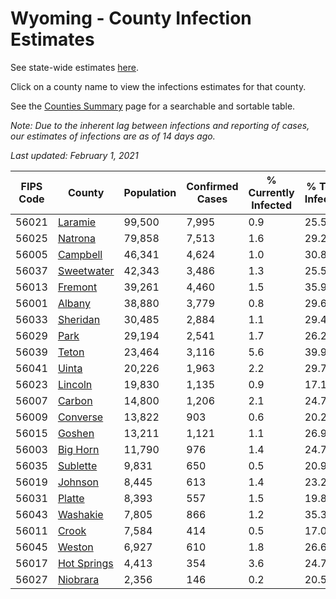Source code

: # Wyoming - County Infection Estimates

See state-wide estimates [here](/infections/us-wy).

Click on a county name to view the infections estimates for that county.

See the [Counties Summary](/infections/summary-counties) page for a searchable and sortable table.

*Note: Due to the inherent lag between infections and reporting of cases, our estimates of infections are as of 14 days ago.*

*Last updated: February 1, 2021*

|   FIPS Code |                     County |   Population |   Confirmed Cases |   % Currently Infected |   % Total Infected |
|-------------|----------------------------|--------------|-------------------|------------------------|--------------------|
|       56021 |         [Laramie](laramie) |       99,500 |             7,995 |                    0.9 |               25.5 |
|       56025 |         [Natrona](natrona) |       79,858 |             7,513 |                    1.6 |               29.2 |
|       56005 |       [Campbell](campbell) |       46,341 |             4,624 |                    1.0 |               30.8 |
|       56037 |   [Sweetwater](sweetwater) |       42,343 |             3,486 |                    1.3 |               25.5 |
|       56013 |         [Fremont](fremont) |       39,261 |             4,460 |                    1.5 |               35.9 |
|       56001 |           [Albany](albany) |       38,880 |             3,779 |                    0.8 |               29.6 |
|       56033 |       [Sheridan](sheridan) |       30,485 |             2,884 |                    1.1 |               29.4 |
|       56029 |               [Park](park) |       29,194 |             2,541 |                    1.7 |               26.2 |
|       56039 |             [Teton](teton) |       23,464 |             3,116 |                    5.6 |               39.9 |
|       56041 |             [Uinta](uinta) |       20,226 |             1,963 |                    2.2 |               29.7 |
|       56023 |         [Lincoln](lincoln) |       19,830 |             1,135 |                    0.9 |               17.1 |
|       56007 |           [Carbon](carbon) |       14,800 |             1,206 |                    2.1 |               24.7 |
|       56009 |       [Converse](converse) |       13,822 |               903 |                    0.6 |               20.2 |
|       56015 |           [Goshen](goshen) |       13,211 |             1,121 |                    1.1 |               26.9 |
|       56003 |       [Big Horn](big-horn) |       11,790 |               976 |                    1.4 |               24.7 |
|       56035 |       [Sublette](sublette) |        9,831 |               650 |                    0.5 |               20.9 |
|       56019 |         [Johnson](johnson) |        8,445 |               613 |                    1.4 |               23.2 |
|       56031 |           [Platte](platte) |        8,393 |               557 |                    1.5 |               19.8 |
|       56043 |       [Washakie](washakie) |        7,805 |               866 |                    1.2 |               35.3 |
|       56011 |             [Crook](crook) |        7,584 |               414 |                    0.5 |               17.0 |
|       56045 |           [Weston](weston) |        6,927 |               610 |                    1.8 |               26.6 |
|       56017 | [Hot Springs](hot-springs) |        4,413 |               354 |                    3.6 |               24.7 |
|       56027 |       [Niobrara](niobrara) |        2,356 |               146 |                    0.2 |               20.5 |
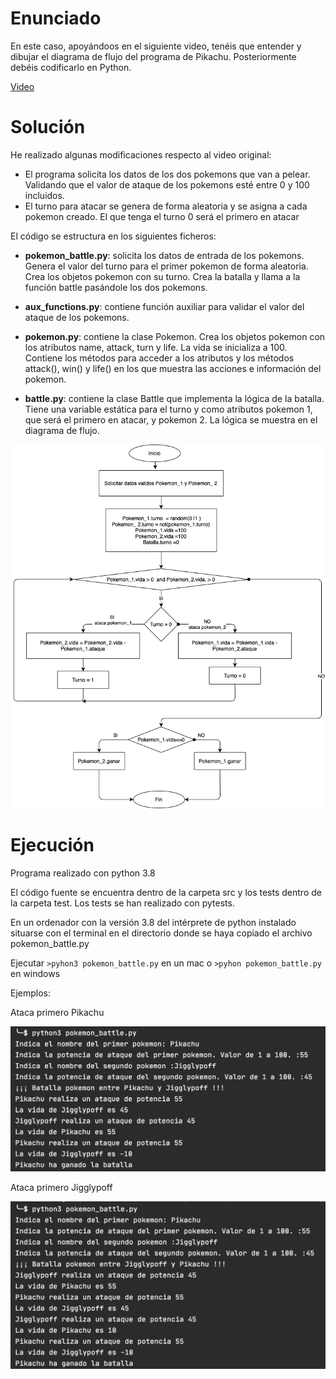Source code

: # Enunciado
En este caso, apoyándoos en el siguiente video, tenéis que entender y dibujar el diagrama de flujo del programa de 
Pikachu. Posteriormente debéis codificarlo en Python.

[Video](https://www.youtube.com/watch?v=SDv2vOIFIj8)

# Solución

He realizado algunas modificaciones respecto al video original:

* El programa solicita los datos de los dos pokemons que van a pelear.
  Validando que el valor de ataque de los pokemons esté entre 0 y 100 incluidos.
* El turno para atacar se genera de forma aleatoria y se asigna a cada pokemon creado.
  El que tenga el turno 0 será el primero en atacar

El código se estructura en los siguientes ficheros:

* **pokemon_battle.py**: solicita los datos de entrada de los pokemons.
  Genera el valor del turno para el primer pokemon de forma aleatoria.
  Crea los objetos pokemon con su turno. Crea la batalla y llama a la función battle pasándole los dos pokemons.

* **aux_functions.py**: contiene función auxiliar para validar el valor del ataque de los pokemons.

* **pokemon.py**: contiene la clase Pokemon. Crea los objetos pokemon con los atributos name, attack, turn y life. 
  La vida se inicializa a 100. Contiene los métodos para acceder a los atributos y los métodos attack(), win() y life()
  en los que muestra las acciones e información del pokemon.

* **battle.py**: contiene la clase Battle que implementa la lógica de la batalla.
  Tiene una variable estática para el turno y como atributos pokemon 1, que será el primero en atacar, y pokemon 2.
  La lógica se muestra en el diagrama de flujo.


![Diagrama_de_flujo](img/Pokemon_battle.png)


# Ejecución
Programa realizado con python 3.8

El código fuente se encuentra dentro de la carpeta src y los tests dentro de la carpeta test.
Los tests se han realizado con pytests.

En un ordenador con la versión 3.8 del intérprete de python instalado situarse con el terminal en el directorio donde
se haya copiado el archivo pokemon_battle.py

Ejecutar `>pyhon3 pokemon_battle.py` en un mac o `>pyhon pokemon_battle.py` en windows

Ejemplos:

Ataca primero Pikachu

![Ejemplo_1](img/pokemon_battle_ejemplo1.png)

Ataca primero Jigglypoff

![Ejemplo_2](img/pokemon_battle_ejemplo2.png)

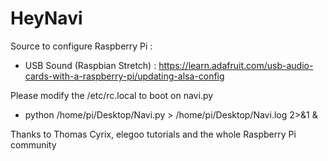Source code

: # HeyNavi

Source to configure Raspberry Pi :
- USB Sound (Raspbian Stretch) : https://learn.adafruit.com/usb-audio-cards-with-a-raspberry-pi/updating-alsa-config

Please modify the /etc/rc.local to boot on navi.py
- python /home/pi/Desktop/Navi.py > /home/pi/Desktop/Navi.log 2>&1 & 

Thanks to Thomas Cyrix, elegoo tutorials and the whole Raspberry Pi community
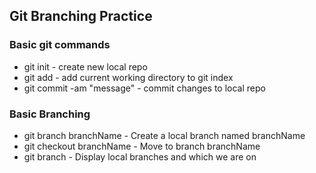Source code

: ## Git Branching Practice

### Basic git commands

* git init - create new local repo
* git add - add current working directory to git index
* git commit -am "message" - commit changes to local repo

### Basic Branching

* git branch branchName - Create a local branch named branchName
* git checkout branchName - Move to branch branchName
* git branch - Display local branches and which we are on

========================

:: Work request ::
Output the data above in full. Skip every picture.

:: Solved problem ::
Source code

: # Wyoming - County Infection Estimates

See state-wide estimates [here](/infections/us-wy).

Click on a county name to view the infections estimates for that county.

See the [Counties Summary](/infections/summary-counties) page for a searchable and sortable table.

*Note: Due to the inherent lag between infections and reporting of cases, our estimates of infections are as of 14 days ago.*

*Last updated: February 1, 2021*

|   FIPS Code |                     County |   Population |   Confirmed Cases |   % Currently Infected |   % Total Infected |
|-------------|----------------------------|--------------|-------------------|------------------------|--------------------|
|       56021 |         [Laramie](laramie) |       99,500 |             7,995 |                    0.9 |               25.5 |
|       56025 |         [Natrona](natrona) |       79,858 |             7,513 |                    1.6 |               29.2 |
|       56005 |       [Campbell](campbell) |       46,341 |             4,624 |                    1.0 |               30.8 |
|       56037 |   [Sweetwater](sweetwater) |       42,343 |             3,486 |                    1.3 |               25.5 |
|       56013 |         [Fremont](fremont) |       39,261 |             4,460 |                    1.5 |               35.9 |
|       56001 |           [Albany](albany) |       38,880 |             3,779 |                    0.8 |               29.6 |
|       56033 |       [Sheridan](sheridan) |       30,485 |             2,884 |                    1.1 |               29.4 |
|       56029 |               [Park](park) |       29,194 |             2,541 |                    1.7 |               26.2 |
|       56039 |             [Teton](teton) |       23,464 |             3,116 |                    5.6 |               39.9 |
|       56041 |             [Uinta](uinta) |       20,226 |             1,963 |                    2.2 |               29.7 |
|       56023 |         [Lincoln](lincoln) |       19,830 |             1,135 |                    0.9 |               17.1 |
|       56007 |           [Carbon](carbon) |       14,800 |             1,206 |                    2.1 |               24.7 |
|       56009 |       [Converse](converse) |       13,822 |               903 |                    0.6 |               20.2 |
|       56015 |           [Goshen](goshen) |       13,211 |             1,121 |                    1.1 |               26.9 |
|       56003 |       [Big Horn](big-horn) |       11,790 |               976 |                    1.4 |               24.7 |
|       56035 |       [Sublette](sublette) |        9,831 |               650 |                    0.5 |               20.9 |
|       56019 |         [Johnson](johnson) |        8,445 |               613 |                    1.4 |               23.2 |
|       56031 |           [Platte](platte) |        8,393 |               557 |                    1.5 |               19.8 |
|       56043 |       [Washakie](washakie) |        7,805 |               866 |                    1.2 |               35.3 |
|       56011 |             [Crook](crook) |        7,584 |               414 |                    0.5 |               17.0 |
|       56045 |           [Weston](weston) |        6,927 |               610 |                    1.8 |               26.6 |
|       56017 | [Hot Springs](hot-springs) |        4,413 |               354 |                    3.6 |               24.7 |
|       56027 |       [Niobrara](niobrara) |        2,356 |               146 |                    0.2 |               20.5 |
Source code

: # Enunciado
En este caso, apoyándoos en el siguiente video, tenéis que entender y dibujar el diagrama de flujo del programa de 
Pikachu. Posteriormente debéis codificarlo en Python.

[Video](https://www.youtube.com/watch?v=SDv2vOIFIj8)

# Solución

He realizado algunas modificaciones respecto al video original:

* El programa solicita los datos de los dos pokemons que van a pelear.
  Validando que el valor de ataque de los pokemons esté entre 0 y 100 incluidos.
* El turno para atacar se genera de forma aleatoria y se asigna a cada pokemon creado.
  El que tenga el turno 0 será el primero en atacar

El código se estructura en los siguientes ficheros:

* **pokemon_battle.py**: solicita los datos de entrada de los pokemons.
  Genera el valor del turno para el primer pokemon de forma aleatoria.
  Crea los objetos pokemon con su turno. Crea la batalla y llama a la función battle pasándole los dos pokemons.

* **aux_functions.py**: contiene función auxiliar para validar el valor del ataque de los pokemons.

* **pokemon.py**: contiene la clase Pokemon. Crea los objetos pokemon con los atributos name, attack, turn y life. 
  La vida se inicializa a 100. Contiene los métodos para acceder a los atributos y los métodos attack(), win() y life()
  en los que muestra las acciones e información del pokemon.

* **battle.py**: contiene la clase Battle que implementa la lógica de la batalla.
  Tiene una variable estática para el turno y como atributos pokemon 1, que será el primero en atacar, y pokemon 2.
  La lógica se muestra en el diagrama de flujo.


![Diagrama_de_flujo](img/Pokemon_battle.png)


# Ejecución
Programa realizado con python 3.8

El código fuente se encuentra dentro de la carpeta src y los tests dentro de la carpeta test.
Los tests se han realizado con pytests.

En un ordenador con la versión 3.8 del intérprete de python instalado situarse con el terminal en el directorio donde
se haya copiado el archivo pokemon_battle.py

Ejecutar `>pyhon3 pokemon_battle.py` en un mac o `>pyhon pokemon_battle.py` en windows

Ejemplos:

Ataca primero Pikachu

![Ejemplo_1](img/pokemon_battle_ejemplo1.png)

Ataca primero Jigglypoff

![Ejemplo_2](img/pokemon_battle_ejemplo2.png)

Source code

: # HeyNavi

Source to configure Raspberry Pi :
- USB Sound (Raspbian Stretch) : https://learn.adafruit.com/usb-audio-cards-with-a-raspberry-pi/updating-alsa-config

Please modify the /etc/rc.local to boot on navi.py
- python /home/pi/Desktop/Navi.py > /home/pi/Desktop/Navi.log 2>&1 & 

Thanks to Thomas Cyrix, elegoo tutorials and the whole Raspberry Pi community
Source code

: ## Git Branching Practice

### Basic git commands

* git init - create new local repo
* git add - add current working directory to git index
* git commit -am "message" - commit changes to local repo

### Basic Branching

* git branch branchName - Create a local branch named branchName
* git checkout branchName - Move to branch branchName
* git branch - Display local branches and which we are on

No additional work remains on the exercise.